To do — Output, word for word, the lines of this listing that fall between the line with "4.1.1| → 4.3.1|" and the line with "1.6.0| → 2.0.4|", counting both of those lines, and no others.

______________________________

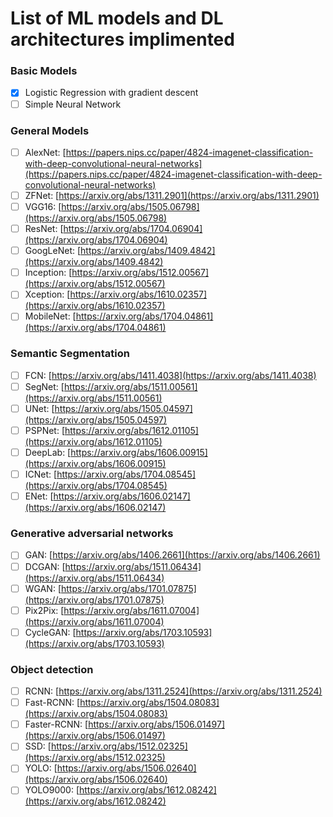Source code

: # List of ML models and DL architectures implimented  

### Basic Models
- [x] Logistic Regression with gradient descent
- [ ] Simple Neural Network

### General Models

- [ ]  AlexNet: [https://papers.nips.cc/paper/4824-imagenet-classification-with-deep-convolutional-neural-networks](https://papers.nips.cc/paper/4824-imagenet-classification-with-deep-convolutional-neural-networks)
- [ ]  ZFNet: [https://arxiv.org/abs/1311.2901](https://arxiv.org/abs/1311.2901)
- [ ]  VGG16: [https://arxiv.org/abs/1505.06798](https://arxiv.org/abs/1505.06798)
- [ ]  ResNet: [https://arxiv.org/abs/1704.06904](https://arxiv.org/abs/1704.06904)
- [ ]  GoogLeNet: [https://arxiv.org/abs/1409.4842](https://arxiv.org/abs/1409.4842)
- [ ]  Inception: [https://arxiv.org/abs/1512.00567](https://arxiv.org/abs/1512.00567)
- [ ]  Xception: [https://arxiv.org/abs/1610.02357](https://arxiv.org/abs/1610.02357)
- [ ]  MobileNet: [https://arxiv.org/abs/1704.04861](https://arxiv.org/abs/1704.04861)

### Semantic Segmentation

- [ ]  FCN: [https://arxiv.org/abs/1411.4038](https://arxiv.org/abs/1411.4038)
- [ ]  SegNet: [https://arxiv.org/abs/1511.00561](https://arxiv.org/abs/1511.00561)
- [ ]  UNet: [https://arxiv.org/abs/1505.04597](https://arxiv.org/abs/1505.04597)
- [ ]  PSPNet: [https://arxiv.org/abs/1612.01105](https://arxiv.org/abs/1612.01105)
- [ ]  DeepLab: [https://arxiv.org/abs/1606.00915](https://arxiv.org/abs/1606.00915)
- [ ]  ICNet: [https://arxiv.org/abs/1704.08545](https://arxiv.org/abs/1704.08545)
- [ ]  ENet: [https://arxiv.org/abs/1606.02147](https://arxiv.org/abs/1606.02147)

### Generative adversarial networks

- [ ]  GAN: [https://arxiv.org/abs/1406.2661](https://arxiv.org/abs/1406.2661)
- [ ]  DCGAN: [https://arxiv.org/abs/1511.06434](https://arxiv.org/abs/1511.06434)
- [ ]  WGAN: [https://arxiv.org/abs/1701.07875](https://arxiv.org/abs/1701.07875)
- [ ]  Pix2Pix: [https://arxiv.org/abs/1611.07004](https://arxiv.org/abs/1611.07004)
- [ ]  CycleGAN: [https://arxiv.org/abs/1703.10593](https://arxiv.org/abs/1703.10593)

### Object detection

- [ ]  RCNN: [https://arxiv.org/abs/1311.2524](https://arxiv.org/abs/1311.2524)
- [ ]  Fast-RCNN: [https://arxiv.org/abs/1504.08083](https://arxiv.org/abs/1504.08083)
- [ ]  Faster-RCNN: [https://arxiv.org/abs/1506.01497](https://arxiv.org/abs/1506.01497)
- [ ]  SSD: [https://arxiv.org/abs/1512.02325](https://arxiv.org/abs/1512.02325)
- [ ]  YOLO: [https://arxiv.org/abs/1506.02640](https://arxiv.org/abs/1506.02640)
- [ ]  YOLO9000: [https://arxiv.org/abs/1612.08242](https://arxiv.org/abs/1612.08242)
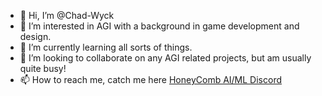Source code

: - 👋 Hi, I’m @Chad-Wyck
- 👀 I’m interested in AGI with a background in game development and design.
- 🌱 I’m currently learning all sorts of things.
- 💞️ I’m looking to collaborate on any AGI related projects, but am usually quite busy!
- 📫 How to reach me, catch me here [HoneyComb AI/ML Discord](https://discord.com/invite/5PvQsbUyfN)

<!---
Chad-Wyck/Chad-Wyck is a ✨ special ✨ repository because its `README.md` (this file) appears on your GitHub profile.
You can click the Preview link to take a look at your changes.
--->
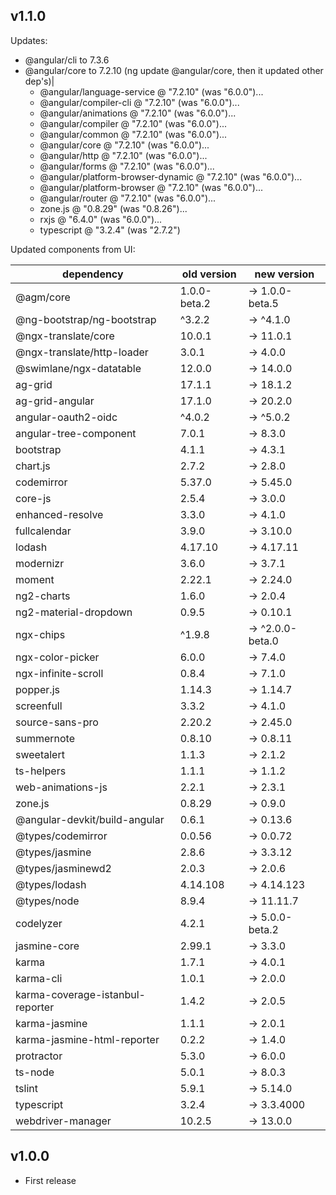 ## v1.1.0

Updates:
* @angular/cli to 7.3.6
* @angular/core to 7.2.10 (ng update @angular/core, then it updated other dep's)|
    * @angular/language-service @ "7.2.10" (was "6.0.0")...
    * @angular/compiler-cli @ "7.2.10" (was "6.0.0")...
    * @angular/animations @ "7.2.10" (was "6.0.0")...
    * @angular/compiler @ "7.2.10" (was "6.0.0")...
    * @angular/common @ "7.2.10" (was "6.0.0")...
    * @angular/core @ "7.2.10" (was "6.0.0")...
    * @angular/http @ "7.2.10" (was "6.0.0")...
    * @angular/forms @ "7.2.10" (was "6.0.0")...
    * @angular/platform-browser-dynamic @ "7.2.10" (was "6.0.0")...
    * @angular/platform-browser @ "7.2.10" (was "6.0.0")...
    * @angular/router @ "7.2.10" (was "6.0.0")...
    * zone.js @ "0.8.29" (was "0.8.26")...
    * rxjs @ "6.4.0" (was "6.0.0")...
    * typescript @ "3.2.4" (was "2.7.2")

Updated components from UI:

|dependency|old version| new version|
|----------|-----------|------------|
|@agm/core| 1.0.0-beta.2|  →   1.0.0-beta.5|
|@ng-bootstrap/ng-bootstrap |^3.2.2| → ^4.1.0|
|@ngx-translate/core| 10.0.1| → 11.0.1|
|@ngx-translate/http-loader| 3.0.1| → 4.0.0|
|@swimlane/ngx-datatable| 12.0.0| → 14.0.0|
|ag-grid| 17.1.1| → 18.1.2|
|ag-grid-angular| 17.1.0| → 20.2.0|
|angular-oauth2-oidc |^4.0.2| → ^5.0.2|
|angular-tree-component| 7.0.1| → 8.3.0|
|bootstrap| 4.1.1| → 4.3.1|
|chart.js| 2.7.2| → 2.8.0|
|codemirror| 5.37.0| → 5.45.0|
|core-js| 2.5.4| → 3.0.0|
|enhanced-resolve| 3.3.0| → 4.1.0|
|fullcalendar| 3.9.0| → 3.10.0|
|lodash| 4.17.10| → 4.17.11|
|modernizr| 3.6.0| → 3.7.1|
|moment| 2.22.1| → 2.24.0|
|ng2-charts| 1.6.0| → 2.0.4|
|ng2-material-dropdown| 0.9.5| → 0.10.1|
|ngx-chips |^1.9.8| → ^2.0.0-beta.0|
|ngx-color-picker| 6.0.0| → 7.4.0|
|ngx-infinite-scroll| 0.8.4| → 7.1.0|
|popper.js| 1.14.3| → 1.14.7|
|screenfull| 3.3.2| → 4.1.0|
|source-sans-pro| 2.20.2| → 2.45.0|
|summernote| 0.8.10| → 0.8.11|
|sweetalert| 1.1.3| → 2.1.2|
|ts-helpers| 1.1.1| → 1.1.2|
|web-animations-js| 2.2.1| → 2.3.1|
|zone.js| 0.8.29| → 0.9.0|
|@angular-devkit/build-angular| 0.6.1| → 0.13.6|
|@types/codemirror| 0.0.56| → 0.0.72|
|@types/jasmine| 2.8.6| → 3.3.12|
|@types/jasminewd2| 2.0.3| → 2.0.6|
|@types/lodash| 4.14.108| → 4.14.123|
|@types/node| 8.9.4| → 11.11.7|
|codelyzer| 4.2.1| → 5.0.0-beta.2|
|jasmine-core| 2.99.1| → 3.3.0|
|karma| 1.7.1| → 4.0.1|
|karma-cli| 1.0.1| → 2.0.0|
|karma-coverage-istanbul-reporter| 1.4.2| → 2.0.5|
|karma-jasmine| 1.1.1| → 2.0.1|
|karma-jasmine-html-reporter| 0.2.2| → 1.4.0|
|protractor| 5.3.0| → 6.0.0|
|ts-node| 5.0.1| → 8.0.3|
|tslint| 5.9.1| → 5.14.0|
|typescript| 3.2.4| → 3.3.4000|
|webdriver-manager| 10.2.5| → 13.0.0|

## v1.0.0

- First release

______________________________

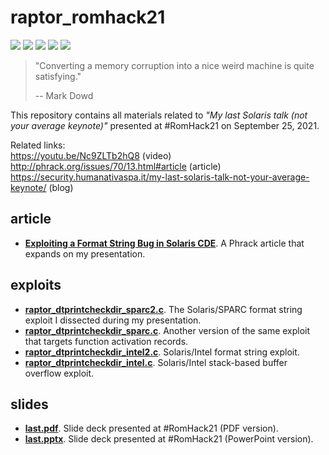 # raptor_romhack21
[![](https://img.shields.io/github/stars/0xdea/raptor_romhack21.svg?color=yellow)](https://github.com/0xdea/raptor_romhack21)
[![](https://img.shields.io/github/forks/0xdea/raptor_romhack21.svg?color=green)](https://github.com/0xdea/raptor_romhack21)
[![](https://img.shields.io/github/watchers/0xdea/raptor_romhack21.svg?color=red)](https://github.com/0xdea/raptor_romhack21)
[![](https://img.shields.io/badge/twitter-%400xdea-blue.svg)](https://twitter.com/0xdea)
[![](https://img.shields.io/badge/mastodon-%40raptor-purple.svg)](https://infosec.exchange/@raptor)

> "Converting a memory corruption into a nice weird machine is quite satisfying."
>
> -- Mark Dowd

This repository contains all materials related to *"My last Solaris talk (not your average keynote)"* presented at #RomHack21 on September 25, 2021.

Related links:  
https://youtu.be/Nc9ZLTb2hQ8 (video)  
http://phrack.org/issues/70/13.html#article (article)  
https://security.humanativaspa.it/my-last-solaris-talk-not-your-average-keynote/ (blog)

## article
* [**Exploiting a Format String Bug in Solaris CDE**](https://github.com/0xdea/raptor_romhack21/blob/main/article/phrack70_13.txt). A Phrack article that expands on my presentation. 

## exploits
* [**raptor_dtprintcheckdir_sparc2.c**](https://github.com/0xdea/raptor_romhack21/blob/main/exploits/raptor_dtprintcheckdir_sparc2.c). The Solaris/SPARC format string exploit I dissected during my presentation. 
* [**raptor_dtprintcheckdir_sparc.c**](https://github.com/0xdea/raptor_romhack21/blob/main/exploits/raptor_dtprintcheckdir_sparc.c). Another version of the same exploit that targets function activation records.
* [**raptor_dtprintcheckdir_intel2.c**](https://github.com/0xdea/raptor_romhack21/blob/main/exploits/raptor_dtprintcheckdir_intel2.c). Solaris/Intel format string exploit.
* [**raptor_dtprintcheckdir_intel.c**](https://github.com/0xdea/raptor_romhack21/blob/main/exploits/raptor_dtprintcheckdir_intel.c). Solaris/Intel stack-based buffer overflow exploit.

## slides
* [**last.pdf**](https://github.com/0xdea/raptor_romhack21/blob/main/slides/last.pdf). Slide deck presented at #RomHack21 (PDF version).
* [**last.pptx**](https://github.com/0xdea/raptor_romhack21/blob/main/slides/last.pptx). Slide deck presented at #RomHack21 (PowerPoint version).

______________________________

Written solution —
|bootstrap| 4.1.1| → 4.3.1|
|chart.js| 2.7.2| → 2.8.0|
|codemirror| 5.37.0| → 5.45.0|
|core-js| 2.5.4| → 3.0.0|
|enhanced-resolve| 3.3.0| → 4.1.0|
|fullcalendar| 3.9.0| → 3.10.0|
|lodash| 4.17.10| → 4.17.11|
|modernizr| 3.6.0| → 3.7.1|
|moment| 2.22.1| → 2.24.0|
|ng2-charts| 1.6.0| → 2.0.4|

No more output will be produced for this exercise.